Personal information
- Born: January 2, 1980 (age 46) Austin, Texas, U.S.
- Listed height: 6 ft 2 in (1.88 m)
- Listed weight: 233 lb (106 kg)

Career information
- High school: Westwood (Austin)
- College: Texas
- NFL draft: 2002: undrafted

Career history
- Green Bay Packers (2002–2003); Arizona Cardinals (2004)*; Cincinnati Bengals (2004–2006); Atlanta Falcons (2007);
- * Offseason or practice squad member only

Career NFL statistics
- Total tackles: 74
- Forced fumbles: 2
- Fumble recoveries: 3
- Defensive touchdowns: 1
- Stats at Pro Football Reference

= Marcus Wilkins =

American football player (born 1980)

Marcus Wesley Wilkins (born January 2, 1980) is an American former professional football player who was a linebacker for six years in the National Football League (NFL) with the Green Bay Packers, Cincinnati Bengals and Atlanta Falcons. He played four years of college football for the Texas Longhorns.

Wilkins attended Westwood High School in Austin, Texas.

Wilkins was Mack Brown's first verbal commitment when he arrived at the University of Texas at Austin. Wilkins was a four year letter winner who played in 49 games who helped the Longhorns win a Big 12 championship and two bowl games.

He was undrafted in 2002, but was signed by the Green Bay Packers as an undrafted free agent that April. He played for the Packers for two seasons and in 2003 he co-led the league with fumbles recovered for a TD with 1. After the 2003 season he spent time on the injured-reserved and was resigned by the Packers.
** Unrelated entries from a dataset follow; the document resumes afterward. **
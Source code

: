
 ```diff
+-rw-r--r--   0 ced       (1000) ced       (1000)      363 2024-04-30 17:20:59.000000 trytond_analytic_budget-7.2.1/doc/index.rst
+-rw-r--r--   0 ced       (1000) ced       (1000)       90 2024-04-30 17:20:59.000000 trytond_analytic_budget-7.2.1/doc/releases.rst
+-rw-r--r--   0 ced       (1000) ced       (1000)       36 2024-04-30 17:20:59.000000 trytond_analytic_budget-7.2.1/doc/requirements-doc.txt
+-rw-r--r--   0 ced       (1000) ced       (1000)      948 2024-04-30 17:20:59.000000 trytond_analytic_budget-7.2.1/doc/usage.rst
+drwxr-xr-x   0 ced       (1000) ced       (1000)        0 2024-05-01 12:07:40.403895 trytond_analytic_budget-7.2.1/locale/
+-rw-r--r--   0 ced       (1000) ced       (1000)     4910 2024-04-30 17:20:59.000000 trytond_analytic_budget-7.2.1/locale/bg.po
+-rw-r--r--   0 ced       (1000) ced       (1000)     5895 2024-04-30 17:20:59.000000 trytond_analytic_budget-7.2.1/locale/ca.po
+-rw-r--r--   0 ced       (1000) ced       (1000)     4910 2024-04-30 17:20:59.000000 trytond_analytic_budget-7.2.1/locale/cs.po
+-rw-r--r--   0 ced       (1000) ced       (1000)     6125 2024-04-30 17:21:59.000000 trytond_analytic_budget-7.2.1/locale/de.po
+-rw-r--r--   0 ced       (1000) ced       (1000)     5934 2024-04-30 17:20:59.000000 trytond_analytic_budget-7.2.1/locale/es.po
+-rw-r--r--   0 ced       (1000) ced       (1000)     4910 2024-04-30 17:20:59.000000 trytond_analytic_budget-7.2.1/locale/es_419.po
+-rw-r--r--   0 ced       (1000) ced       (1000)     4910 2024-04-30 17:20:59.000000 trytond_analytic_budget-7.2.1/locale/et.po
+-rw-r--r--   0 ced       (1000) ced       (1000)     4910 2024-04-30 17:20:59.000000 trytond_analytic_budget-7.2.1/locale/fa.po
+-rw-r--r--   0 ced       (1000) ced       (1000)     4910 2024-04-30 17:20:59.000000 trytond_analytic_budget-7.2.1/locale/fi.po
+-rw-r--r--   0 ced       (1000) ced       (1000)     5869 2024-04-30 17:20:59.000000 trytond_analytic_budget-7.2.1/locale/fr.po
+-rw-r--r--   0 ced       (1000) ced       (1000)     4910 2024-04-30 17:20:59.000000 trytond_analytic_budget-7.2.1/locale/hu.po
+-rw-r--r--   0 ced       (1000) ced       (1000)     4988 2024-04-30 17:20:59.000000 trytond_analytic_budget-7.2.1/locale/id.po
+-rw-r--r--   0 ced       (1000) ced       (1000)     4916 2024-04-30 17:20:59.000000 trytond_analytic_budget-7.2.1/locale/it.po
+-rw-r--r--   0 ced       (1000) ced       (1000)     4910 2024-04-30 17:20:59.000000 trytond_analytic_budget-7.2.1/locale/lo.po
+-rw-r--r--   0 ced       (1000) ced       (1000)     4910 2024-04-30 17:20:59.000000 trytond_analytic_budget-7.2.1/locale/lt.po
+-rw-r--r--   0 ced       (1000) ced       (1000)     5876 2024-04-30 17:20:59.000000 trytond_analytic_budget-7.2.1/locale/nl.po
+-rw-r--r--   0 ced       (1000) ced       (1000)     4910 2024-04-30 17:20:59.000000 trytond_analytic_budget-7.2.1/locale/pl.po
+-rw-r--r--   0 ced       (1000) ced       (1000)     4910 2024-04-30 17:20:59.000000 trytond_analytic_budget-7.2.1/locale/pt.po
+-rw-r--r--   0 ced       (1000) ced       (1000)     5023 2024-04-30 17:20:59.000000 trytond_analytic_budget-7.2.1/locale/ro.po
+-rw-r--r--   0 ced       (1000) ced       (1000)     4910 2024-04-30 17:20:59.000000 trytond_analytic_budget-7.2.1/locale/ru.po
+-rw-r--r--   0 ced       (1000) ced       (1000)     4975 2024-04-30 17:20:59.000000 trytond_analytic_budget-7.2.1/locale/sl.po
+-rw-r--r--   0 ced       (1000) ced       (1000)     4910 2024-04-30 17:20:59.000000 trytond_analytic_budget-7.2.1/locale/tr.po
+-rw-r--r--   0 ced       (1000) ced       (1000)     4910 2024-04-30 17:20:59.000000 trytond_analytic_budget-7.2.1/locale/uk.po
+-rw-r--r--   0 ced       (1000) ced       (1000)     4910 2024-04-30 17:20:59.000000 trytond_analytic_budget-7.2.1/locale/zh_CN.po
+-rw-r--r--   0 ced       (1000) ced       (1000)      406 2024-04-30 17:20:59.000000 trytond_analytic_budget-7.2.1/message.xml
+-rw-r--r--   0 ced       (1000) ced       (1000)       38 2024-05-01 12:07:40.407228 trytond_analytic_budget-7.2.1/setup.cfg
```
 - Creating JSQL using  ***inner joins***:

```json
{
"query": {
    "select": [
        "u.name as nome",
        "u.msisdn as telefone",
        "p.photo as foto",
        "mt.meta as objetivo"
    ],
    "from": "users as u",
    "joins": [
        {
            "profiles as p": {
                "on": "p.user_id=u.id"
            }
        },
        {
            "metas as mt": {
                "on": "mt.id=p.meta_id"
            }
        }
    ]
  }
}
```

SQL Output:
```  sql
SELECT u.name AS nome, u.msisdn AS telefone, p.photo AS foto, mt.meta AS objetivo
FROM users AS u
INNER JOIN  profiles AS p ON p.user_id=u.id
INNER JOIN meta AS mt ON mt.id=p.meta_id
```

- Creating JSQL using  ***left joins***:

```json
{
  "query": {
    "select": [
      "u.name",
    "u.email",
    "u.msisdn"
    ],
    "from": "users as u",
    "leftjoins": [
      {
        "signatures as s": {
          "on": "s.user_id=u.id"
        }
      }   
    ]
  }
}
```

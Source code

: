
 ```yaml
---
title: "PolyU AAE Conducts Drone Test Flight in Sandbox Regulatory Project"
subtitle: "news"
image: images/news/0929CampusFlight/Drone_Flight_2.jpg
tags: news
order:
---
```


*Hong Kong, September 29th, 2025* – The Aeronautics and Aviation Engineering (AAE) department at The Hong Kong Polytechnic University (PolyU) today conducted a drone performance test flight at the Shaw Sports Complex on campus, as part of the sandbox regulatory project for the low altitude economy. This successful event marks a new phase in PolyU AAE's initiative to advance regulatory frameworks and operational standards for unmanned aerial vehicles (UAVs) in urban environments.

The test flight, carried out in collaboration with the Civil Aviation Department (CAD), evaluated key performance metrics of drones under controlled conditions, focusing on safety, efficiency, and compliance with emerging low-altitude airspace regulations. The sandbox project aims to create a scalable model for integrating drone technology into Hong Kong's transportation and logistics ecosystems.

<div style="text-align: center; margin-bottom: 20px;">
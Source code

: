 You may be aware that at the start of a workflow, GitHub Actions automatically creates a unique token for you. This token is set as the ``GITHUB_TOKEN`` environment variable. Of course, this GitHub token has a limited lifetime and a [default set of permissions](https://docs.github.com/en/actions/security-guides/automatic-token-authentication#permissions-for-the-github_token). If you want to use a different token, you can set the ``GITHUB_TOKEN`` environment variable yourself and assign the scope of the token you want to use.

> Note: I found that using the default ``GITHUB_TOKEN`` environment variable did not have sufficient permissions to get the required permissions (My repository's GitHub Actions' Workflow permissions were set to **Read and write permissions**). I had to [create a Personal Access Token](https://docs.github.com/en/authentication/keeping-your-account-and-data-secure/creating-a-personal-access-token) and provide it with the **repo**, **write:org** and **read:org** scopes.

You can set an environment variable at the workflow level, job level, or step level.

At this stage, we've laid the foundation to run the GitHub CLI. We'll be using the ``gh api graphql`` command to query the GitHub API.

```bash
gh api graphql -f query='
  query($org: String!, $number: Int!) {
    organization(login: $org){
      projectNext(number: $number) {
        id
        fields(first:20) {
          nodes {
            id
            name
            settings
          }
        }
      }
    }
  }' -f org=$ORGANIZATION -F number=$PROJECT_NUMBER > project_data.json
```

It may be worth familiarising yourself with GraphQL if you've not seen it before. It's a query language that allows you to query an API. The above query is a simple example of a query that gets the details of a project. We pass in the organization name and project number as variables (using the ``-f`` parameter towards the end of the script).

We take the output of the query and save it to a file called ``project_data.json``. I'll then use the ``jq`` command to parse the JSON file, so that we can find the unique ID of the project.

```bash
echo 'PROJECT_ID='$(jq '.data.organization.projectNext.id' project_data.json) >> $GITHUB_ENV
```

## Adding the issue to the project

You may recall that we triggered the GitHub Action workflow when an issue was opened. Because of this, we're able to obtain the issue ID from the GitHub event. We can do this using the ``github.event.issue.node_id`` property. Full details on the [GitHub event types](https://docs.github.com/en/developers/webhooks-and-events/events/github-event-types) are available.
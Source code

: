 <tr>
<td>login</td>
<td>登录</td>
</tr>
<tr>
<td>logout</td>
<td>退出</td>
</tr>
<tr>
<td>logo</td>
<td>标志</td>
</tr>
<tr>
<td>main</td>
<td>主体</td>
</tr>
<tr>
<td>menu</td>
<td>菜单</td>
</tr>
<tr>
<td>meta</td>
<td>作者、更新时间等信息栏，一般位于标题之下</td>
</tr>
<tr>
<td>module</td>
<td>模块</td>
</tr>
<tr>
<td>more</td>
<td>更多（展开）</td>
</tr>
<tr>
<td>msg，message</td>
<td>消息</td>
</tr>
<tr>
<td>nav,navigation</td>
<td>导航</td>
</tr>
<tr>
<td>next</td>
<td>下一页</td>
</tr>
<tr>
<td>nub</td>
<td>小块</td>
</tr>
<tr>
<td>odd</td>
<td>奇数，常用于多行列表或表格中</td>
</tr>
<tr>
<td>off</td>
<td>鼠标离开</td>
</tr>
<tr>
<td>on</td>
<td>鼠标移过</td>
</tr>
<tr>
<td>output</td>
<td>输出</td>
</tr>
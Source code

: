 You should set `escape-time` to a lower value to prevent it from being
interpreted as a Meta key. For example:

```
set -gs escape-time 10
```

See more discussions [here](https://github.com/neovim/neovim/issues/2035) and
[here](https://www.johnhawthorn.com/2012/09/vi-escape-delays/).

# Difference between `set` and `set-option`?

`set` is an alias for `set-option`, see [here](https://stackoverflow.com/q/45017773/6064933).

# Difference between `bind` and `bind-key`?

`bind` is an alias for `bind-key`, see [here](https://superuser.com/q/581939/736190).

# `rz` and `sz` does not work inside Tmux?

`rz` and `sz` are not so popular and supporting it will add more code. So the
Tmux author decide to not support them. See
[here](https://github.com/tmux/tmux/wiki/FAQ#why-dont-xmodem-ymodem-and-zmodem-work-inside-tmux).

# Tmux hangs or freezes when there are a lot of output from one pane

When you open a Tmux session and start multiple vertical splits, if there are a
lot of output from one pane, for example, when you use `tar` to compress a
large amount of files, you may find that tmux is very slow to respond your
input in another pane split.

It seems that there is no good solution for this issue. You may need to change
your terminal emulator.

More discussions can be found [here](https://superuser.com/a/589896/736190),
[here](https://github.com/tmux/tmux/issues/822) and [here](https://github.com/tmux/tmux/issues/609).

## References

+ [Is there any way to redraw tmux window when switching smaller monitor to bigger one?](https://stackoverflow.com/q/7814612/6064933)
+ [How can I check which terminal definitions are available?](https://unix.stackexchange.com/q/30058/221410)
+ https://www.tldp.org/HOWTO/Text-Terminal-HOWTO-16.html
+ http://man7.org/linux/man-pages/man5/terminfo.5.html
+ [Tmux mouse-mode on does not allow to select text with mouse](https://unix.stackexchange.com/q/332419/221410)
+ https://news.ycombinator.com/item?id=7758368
During training camp he was waived by the Packers but then immediately signed by the Arizona Cardinals, who waived him 11 days later after which he was signed by the Bengals the next day. He played the next two seasons with the Bengals. After the 2006 season he became a free agent and was signed by the Atlanta Falcons who released him after the 2007 season.